Excerpted records:
((

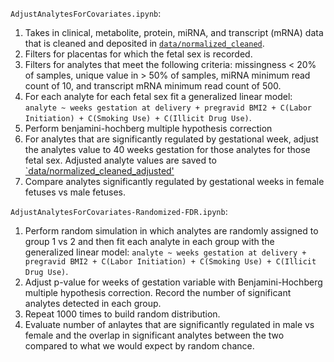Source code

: `AdjustAnalytesForCovariates.ipynb`:
1. Takes in clinical, metabolite, protein, miRNA, and transcript (mRNA) data that is cleaned and deposited in [`data/normalized_cleaned`](../../data/normalized_cleaned).
2. Filters for placentas for which the fetal sex is recorded.
3. Filters for analytes that meet the following criteria: missingness < 20% of samples, unique value in > 50% of samples, miRNA minimum read count of 10, and transcript mRNA minimum read count of 500.
4. For each analyte for each fetal sex fit a generalized linear model: `analyte ~ weeks gestation at delivery + pregravid BMI2 + C(Labor Initiation) + C(Smoking Use) + C(Illicit Drug Use)`.
5. Perform benjamini-hochberg multiple hypothesis correction
6. For analytes that are significantly regulated by gestational week, adjust the analytes value to 40 weeks gestation for those analytes for those fetal sex. Adjusted analyte values are saved to [`data/normalized_cleaned_adjusted'](../../data/normalized_cleaned_adjusted)
7. Compare analytes significantly regulated by gestational weeks in female fetuses vs male fetuses.

`AdjustAnalytesForCovariates-Randomized-FDR.ipynb`:
1. Perform random simulation in which analytes are randomly assigned to group 1 vs 2 and then fit each analyte in each group with the generalized linear model: `analyte ~ weeks gestation at delivery + pregravid BMI2 + C(Labor Initiation) + C(Smoking Use) + C(Illicit Drug Use)`.
2. Adjust p-value for weeks of gestation variable with Benjamini-Hochberg multiple hypothesis correction. Record the number of significant analytes detected in each group.
3. Repeat 1000 times to build random distribution.
4. Evaluate number of anlaytes that are significantly regulated in male vs female and the overlap in significant analytes between the two compared to what we would expect by random chance.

))

Problem to solve: Transcribe exactly, and only, the lines from the one bearing "2. Adjust p-value" through the last line of the entries, counting both.

Solution for this problem:
2. Adjust p-value for weeks of gestation variable with Benjamini-Hochberg multiple hypothesis correction. Record the number of significant analytes detected in each group.
3. Repeat 1000 times to build random distribution.
4. Evaluate number of anlaytes that are significantly regulated in male vs female and the overlap in significant analytes between the two compared to what we would expect by random chance.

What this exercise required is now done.